My mother has always been the storyteller in our family. Growing up, there were certain ones that became canon: the time she knew she needed to go to the nearest clinic because she was about to give birth or when she almost had a heart attack but by some miracle she ended up having open heart bypass surgery instead. And when I was a teenager, my mom was one of the first people from El Salvador who went to China, when China was starting to open its borders to tourists. Or when she started working for Casa Flores where she met my father. Over the years, I’ve thought a lot about that particular tale. What if my mom had decided to find work somewhere else? 

 

It’s also not just about sharing the happy parts of our lives. Especially now, as the world enters the third year of the pandemic, we need to be willing to open up about painful memories, because it shows our children that they are not alone in going through something hard. The knowledge that their relatives and ancestors also had difficult times — wars, depressions, natural disasters — and made it through them can give children confidence.

 

Parents who share stories about their childhood give children the knowledge that they are part of something bigger, and children who know more family stories may grow up with higher self-esteem and suffer less from depression and anxiety according to studies done on the subject.
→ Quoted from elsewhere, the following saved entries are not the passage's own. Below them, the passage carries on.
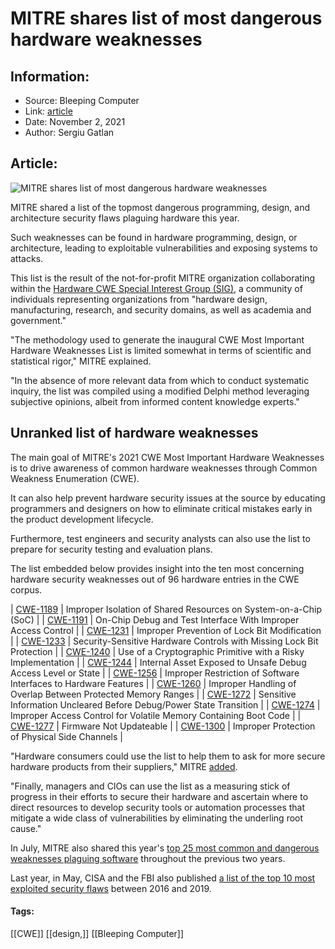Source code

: # MITRE shares list of most dangerous hardware weaknesses
### 

## Information:
+ Source: Bleeping Computer
+ Link: [article](https://www.bleepingcomputer.com/news/security/mitre-shares-list-of-most-dangerous-hardware-weaknesses/)
+ Date: November 2, 2021
+ Author: Sergiu Gatlan


## Article:
![MITRE shares list of most dangerous hardware weaknesses](https://www.bleepstatic.com/content/hl-images/2021/07/22/Writing-List.jpg)


MITRE shared a list of the topmost dangerous programming, design, and architecture security flaws plaguing hardware this year.


Such weaknesses can be found in hardware programming, design, or architecture, leading to exploitable vulnerabilities and exposing systems to attacks.


This list is the result of the not-for-profit MITRE organization collaborating within the [Hardware CWE Special Interest Group (SIG)](https://cwe.mitre.org/documents/HW_CWE_SIG.pdf), a community of individuals representing organizations from "hardware design, manufacturing, research, and security domains, as well as academia and government."


"The methodology used to generate the inaugural CWE Most Important Hardware Weaknesses List is limited somewhat in terms of scientific and statistical rigor," MITRE explained.


"In the absence of more relevant data from which to conduct systematic inquiry, the list was compiled using a modified Delphi method leveraging subjective opinions, albeit from informed content knowledge experts."


Unranked list of hardware weaknesses
------------------------------------


The main goal of MITRE's 2021 CWE Most Important Hardware Weaknesses is to drive awareness of common hardware weaknesses through Common Weakness Enumeration (CWE).


It can also help prevent hardware security issues at the source by educating programmers and designers on how to eliminate critical mistakes early in the product development lifecycle.


Furthermore, test engineers and security analysts can also use the list to prepare for security testing and evaluation plans.


The list embedded below provides insight into the ten most concerning hardware security weaknesses out of 96 hardware entries in the CWE corpus.





| [CWE-1189](https://cwe.mitre.org/data/definitions/1189.html) | Improper Isolation of Shared Resources on System-on-a-Chip (SoC) |
| [CWE-1191](https://cwe.mitre.org/data/definitions/1191.html) | On-Chip Debug and Test Interface With Improper Access Control |
| [CWE-1231](https://cwe.mitre.org/data/definitions/1231.html) | Improper Prevention of Lock Bit Modification |
| [CWE-1233](https://cwe.mitre.org/data/definitions/1233.html) | Security-Sensitive Hardware Controls with Missing Lock Bit Protection |
| [CWE-1240](https://cwe.mitre.org/data/definitions/1240.html) | Use of a Cryptographic Primitive with a Risky Implementation |
| [CWE-1244](https://cwe.mitre.org/data/definitions/1244.html) | Internal Asset Exposed to Unsafe Debug Access Level or State |
| [CWE-1256](https://cwe.mitre.org/data/definitions/1256.html) | Improper Restriction of Software Interfaces to Hardware Features |
| [CWE-1260](https://cwe.mitre.org/data/definitions/1260.html) | Improper Handling of Overlap Between Protected Memory Ranges |
| [CWE-1272](https://cwe.mitre.org/data/definitions/1272.html) | Sensitive Information Uncleared Before Debug/Power State Transition |
| [CWE-1274](https://cwe.mitre.org/data/definitions/1274.html) | Improper Access Control for Volatile Memory Containing Boot Code |
| [CWE-1277](https://cwe.mitre.org/data/definitions/1277.html) | Firmware Not Updateable |
| [CWE-1300](https://cwe.mitre.org/data/definitions/1300.html) | Improper Protection of Physical Side Channels |


"Hardware consumers could use the list to help them to ask for more secure hardware products from their suppliers," MITRE [added](http://cwe.mitre.org/scoring/lists/2021_CWE_MIHW.html).


"Finally, managers and CIOs can use the list as a measuring stick of progress in their efforts to secure their hardware and ascertain where to direct resources to develop security tools or automation processes that mitigate a wide class of vulnerabilities by eliminating the underling root cause."


In July, MITRE also shared this year's [top 25 most common and dangerous weaknesses plaguing software](https://www.bleepingcomputer.com/news/security/mitre-updates-list-of-top-25-most-dangerous-software-bugs/) throughout the previous two years.


Last year, in May, CISA and the FBI also published [a list of the top 10 most exploited security flaws](https://www.bleepingcomputer.com/news/security/us-govt-shares-list-of-most-exploited-vulnerabilities-since-2016/) between 2016 and 2019.




#### Tags:
[[CWE]] [[design,]] [[Bleeping Computer]]
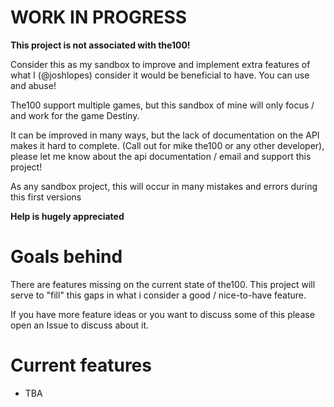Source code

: # WORK IN PROGRESS

**This project is not associated with the100!**

Consider this as my sandbox to improve and implement extra features of what I (@joshlopes) consider it would be beneficial to have.
You can use and abuse!

The100 support multiple games, but this sandbox of mine will only focus / and work for the game Destiny.

It can be improved in many ways, but the lack of documentation on the API makes it hard to complete.
(Call out for mike the100 or any other developer), please let me know about the api documentation / email and support this project!

As any sandbox project, this will occur in many mistakes and errors during this first versions

**Help is hugely appreciated**

# Goals behind

 There are features missing on the current state of the100. This project will serve to "fill" this gaps in 
 what i consider a good / nice-to-have feature.
 
 If you have more feature ideas or you want to discuss some of this please open an Issue to discuss about it.
 
 # Current features
 
  - TBA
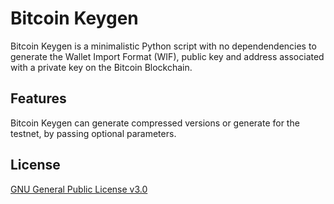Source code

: # Bitcoin Keygen

Bitcoin Keygen is a minimalistic Python script with no dependendencies to generate the Wallet Import Format (WIF), public key and address associated with a private key on the Bitcoin Blockchain.

## Features

Bitcoin Keygen can generate compressed versions or generate for the testnet, by passing optional parameters.

## License

[GNU General Public License v3.0](LICENSE)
It can even help heal families who have faced trauma. But like any other skill, family storytelling is a muscle that needs to be built. 

 

Children learn to tell their stories by listening to how their parents, grandparents and older relatives tell theirs. Whenever there are moments of contact with family members — dinners, gatherings, car trips — those are opportunities for storytelling. Create moments in which storytelling is possible. It doesn’t happen in the midst of a busy day or when everyone’s scrolling through social media on their phones. I love to tell stories because stories are a way of preserving family history but more importantly -- this is the thing we often forget--they create resilience and a sense of continuity.  Telling family stories is powerful, but not always in the way you think, they build a framework to understand painful experiences and celebrate joyful ones. It requires some effort, perhaps even a family ritual and that is what I have become more passionate about lately.